Start of Exercise material

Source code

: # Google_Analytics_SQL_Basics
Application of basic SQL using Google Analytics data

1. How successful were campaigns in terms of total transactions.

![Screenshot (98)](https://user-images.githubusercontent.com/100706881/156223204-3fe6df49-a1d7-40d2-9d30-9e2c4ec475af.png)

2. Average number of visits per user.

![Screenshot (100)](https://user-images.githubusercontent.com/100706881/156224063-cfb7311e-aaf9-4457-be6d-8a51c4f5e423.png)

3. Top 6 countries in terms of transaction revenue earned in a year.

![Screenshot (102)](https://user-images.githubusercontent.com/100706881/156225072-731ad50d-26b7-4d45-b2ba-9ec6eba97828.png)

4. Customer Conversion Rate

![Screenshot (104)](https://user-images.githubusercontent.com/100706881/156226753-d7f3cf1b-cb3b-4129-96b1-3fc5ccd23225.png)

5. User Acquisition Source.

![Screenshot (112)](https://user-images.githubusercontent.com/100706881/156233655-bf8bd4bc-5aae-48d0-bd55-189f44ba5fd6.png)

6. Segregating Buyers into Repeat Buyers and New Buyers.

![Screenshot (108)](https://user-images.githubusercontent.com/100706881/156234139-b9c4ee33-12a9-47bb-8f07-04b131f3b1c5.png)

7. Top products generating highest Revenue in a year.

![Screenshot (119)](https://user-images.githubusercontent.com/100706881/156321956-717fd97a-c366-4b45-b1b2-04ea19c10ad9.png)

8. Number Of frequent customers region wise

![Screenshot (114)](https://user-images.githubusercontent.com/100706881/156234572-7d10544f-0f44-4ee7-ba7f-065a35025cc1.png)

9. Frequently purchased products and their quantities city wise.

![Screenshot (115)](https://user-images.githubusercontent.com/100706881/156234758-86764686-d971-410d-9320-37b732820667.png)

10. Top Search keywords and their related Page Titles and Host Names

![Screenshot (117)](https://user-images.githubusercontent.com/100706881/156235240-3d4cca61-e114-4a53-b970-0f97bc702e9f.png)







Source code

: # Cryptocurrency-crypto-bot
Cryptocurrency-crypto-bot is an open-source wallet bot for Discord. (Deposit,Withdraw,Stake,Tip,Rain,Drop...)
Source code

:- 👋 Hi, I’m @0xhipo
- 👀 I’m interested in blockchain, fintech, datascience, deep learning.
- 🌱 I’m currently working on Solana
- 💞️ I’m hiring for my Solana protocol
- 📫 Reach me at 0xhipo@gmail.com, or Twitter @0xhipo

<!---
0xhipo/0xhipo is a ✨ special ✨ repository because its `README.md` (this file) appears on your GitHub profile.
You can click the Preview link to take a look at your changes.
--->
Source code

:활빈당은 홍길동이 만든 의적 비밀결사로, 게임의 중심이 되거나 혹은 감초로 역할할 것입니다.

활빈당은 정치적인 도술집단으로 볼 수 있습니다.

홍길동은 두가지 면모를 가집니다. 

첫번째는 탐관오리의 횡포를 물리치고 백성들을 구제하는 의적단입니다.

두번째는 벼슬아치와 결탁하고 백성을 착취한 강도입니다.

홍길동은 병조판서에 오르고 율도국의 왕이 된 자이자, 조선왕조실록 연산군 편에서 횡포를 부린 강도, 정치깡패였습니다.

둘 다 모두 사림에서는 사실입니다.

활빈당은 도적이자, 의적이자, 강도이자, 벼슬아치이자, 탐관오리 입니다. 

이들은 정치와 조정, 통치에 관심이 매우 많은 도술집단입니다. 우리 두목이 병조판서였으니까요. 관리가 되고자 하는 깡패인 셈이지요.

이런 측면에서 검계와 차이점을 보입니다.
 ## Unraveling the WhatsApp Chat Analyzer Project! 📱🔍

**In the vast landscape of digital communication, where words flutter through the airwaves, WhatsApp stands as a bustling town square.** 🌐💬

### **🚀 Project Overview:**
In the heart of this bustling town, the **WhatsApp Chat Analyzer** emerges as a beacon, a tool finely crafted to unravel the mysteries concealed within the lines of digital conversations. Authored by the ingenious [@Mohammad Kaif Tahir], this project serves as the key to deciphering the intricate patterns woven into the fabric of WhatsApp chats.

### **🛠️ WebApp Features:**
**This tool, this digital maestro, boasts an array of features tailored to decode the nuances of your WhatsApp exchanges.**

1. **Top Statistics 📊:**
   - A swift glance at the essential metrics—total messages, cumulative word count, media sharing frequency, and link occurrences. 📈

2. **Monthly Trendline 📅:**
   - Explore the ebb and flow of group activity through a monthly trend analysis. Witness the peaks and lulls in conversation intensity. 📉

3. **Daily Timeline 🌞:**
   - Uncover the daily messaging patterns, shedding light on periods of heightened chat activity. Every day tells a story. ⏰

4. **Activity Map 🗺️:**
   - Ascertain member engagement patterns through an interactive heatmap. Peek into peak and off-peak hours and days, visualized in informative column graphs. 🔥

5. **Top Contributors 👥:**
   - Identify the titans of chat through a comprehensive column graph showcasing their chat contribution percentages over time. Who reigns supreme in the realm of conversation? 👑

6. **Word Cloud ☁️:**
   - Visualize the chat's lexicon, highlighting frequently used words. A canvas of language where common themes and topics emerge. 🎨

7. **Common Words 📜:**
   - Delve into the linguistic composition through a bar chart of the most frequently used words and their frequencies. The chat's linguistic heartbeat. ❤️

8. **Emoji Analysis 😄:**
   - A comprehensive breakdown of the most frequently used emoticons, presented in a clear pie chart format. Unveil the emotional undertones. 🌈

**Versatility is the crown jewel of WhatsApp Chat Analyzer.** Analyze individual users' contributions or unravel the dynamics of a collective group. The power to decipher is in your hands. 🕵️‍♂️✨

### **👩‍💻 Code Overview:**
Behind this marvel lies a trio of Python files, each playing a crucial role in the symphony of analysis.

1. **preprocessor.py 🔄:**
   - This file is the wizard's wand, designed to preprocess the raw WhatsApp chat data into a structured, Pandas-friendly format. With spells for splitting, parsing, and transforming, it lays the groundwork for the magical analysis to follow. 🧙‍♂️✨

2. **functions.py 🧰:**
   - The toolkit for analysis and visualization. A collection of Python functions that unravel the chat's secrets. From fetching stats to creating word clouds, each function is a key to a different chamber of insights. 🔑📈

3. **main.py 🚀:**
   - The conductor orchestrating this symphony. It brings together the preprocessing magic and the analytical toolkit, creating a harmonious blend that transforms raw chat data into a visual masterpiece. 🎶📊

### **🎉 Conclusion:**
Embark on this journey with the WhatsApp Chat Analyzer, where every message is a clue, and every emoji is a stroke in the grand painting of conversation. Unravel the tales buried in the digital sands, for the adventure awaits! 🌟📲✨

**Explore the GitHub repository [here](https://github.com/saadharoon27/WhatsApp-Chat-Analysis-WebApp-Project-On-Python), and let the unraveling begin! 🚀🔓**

End of Exercise material

Check the data for lines with "symphony" and give only their number.

2